*** Recorded information
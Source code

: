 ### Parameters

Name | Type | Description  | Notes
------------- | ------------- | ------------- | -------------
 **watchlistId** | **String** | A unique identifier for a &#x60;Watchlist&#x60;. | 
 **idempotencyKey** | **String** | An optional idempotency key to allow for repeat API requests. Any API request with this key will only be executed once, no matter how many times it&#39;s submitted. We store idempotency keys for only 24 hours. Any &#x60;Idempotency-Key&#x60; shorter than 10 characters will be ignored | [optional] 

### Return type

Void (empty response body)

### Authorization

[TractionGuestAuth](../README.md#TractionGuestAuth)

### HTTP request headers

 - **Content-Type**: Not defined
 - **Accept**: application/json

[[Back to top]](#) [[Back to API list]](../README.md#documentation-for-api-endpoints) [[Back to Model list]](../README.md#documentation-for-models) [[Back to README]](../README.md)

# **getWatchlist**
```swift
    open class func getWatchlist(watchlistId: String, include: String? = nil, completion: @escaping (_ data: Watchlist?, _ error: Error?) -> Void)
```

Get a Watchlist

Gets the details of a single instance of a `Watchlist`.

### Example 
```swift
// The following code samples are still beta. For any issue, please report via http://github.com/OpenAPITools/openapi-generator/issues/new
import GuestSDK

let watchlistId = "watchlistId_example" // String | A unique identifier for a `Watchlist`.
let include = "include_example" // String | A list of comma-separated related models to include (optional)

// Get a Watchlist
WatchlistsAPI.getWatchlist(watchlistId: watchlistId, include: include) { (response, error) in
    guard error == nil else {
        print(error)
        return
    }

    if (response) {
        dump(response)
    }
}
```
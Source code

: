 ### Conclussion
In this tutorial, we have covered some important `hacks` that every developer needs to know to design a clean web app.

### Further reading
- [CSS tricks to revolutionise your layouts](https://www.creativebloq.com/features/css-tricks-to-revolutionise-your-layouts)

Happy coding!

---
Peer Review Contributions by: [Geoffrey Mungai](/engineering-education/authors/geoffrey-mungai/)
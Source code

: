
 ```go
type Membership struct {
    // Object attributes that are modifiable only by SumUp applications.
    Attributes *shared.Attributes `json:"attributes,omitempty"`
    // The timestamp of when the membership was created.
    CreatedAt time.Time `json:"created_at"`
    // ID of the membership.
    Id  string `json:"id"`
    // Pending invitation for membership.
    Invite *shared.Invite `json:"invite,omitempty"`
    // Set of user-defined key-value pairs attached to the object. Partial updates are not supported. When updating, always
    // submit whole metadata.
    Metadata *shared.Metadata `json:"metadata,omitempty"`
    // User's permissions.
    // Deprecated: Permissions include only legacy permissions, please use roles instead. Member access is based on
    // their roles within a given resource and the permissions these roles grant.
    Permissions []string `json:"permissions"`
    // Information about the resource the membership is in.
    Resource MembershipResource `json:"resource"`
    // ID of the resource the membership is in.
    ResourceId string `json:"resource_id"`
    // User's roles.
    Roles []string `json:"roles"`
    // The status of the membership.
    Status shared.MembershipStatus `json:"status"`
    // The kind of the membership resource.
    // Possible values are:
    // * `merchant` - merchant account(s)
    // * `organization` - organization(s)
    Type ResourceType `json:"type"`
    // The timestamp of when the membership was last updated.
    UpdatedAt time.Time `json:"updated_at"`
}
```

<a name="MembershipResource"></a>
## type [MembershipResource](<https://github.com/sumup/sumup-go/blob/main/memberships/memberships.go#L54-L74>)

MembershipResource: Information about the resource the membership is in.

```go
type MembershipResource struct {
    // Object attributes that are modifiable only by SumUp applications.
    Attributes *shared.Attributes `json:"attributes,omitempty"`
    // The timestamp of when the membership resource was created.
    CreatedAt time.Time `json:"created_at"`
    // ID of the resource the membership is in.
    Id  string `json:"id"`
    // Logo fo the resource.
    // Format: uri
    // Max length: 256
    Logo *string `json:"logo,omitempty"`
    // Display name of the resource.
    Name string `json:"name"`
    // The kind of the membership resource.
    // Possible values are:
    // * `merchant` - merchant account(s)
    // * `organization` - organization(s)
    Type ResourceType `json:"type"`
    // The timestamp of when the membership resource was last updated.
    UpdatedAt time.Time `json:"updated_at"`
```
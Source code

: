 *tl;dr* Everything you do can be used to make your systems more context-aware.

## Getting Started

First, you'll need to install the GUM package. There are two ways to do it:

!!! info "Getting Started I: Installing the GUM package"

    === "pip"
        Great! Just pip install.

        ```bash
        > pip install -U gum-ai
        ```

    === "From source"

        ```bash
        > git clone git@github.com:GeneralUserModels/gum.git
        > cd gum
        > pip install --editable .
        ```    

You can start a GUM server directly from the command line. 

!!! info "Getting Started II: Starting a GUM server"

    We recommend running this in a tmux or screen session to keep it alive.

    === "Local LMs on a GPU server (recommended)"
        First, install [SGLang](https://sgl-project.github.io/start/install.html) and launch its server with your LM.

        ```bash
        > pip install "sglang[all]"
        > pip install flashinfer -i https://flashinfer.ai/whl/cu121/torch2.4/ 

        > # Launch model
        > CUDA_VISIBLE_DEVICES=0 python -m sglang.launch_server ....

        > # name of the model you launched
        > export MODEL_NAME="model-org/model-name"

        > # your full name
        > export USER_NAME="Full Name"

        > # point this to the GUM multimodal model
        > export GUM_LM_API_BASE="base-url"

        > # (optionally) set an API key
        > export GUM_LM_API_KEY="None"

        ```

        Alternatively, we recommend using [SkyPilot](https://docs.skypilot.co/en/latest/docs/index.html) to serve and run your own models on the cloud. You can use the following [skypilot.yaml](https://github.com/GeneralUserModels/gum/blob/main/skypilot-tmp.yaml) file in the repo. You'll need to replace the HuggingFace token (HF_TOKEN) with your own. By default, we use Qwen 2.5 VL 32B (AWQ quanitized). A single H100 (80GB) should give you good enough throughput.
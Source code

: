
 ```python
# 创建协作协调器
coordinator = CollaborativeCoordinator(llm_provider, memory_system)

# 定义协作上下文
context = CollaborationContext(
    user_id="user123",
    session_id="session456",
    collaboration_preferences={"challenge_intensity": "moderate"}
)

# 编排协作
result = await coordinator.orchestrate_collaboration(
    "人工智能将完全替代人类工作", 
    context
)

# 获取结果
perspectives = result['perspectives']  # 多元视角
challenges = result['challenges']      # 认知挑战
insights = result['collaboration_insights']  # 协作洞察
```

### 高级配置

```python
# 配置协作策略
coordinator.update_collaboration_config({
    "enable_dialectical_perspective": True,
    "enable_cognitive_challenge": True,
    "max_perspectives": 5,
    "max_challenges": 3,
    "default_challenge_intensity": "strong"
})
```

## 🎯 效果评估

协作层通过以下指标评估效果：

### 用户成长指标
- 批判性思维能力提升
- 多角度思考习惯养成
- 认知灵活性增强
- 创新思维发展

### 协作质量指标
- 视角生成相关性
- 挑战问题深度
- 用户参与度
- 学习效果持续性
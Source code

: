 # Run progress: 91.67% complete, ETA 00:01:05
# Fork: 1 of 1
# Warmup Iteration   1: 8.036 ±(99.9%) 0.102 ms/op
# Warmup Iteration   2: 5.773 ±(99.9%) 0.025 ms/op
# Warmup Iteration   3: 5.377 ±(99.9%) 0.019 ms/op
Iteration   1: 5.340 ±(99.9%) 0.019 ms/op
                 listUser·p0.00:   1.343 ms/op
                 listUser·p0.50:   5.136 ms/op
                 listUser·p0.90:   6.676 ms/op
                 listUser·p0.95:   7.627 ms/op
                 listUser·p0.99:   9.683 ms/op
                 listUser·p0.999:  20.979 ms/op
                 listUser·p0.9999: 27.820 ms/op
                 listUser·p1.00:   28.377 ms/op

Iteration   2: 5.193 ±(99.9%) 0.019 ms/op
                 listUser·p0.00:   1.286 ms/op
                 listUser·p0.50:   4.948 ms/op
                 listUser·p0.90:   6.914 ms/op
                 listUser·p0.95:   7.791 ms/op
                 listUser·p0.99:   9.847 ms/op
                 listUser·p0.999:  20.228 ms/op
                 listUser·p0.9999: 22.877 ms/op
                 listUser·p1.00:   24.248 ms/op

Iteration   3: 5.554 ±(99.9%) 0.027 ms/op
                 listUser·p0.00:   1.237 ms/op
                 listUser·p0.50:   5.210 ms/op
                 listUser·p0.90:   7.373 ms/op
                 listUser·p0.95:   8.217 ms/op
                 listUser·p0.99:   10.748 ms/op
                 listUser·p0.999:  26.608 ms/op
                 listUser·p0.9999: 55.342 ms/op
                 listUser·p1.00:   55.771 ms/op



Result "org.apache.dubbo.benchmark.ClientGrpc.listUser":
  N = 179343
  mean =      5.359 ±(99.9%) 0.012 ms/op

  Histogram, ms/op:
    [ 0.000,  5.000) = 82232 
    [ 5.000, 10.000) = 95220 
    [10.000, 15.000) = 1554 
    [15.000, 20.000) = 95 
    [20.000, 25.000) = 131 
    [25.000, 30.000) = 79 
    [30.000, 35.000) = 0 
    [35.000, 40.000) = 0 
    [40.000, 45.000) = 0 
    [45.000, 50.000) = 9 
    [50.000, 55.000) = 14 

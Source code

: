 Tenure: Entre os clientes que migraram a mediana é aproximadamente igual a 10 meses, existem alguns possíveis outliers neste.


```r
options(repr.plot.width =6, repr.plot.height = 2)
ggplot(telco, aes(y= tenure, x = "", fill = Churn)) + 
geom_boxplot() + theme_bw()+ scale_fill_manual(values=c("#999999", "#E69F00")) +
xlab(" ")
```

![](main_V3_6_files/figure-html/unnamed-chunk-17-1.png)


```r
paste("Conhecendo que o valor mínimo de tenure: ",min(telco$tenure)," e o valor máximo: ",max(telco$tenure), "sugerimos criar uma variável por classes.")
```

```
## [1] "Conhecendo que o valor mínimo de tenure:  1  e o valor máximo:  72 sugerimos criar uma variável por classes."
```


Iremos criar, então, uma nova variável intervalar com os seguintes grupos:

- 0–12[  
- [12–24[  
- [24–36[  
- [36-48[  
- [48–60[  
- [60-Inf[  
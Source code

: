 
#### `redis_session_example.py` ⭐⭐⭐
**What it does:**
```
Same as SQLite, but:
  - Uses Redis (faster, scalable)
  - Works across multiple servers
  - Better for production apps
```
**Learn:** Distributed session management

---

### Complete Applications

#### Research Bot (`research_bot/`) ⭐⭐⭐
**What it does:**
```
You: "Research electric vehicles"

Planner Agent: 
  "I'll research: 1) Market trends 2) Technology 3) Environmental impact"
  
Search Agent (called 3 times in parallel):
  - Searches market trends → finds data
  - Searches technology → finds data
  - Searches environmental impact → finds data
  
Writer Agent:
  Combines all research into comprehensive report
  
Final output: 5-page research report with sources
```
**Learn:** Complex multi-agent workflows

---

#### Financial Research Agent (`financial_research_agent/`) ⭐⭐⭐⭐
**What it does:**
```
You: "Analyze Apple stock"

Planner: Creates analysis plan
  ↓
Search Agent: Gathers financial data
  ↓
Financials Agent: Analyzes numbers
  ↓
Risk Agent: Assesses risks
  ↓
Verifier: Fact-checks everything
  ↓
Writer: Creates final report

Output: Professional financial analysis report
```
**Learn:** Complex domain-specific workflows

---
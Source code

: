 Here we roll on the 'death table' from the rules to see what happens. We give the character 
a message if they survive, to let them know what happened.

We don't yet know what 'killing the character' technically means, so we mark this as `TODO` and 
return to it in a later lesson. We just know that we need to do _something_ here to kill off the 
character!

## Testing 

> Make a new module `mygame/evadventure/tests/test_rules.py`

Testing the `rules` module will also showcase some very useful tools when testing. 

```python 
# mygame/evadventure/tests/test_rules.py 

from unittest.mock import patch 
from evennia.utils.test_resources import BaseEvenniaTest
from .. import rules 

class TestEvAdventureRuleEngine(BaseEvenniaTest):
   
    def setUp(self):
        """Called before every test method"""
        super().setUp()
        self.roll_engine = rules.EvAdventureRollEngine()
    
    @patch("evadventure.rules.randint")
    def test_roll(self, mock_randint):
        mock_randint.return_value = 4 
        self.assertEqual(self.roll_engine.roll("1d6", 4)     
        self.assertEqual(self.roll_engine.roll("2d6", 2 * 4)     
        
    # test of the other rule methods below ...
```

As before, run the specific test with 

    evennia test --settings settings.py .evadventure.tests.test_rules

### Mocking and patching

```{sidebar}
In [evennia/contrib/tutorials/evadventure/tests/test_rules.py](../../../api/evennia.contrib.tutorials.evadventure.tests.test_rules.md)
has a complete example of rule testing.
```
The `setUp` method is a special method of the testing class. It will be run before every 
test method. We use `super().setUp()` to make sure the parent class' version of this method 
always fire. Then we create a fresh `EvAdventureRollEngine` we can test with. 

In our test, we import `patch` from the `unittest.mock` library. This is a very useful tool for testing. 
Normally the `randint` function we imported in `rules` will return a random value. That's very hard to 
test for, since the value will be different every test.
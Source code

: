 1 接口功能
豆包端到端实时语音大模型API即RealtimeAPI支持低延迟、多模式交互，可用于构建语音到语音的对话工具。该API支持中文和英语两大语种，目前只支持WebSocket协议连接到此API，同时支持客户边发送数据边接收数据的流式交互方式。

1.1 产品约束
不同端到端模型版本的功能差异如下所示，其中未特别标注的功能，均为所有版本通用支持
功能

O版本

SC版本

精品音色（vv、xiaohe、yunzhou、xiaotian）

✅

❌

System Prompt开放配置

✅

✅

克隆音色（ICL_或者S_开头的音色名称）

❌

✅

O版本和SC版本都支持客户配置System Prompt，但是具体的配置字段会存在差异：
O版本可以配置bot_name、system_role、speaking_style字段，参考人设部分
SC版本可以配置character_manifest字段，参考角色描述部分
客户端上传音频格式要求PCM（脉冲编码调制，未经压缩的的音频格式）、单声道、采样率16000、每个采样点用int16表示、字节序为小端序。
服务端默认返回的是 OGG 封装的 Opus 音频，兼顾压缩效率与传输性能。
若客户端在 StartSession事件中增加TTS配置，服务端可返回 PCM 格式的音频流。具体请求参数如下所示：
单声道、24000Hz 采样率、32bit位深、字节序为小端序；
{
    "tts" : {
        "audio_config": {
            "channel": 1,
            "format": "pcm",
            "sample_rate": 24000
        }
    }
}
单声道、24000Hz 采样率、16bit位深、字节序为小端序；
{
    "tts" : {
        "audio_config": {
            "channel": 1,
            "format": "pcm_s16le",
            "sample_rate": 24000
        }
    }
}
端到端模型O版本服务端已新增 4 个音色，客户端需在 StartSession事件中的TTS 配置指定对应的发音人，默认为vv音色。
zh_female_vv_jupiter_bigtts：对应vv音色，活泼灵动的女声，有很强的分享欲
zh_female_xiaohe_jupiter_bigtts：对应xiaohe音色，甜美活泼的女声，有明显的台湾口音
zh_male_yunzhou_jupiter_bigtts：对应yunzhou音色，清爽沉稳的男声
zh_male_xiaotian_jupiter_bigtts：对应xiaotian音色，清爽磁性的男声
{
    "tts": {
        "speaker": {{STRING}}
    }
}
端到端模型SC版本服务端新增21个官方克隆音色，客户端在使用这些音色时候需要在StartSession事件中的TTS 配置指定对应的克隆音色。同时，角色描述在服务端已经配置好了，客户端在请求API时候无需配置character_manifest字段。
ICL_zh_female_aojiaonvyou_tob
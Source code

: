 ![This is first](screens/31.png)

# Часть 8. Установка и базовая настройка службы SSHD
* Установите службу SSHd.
******
**Try it**
Restate, word for word and with nothing added, the lines from the beginning of the records above through the line that contains "a &#x60;Watchlist&#x60;. |".

**Task answer**
Source code

: ### Parameters

Name | Type | Description  | Notes
------------- | ------------- | ------------- | -------------
 **watchlistId** | **String** | A unique identifier for a &#x60;Watchlist&#x60;. | 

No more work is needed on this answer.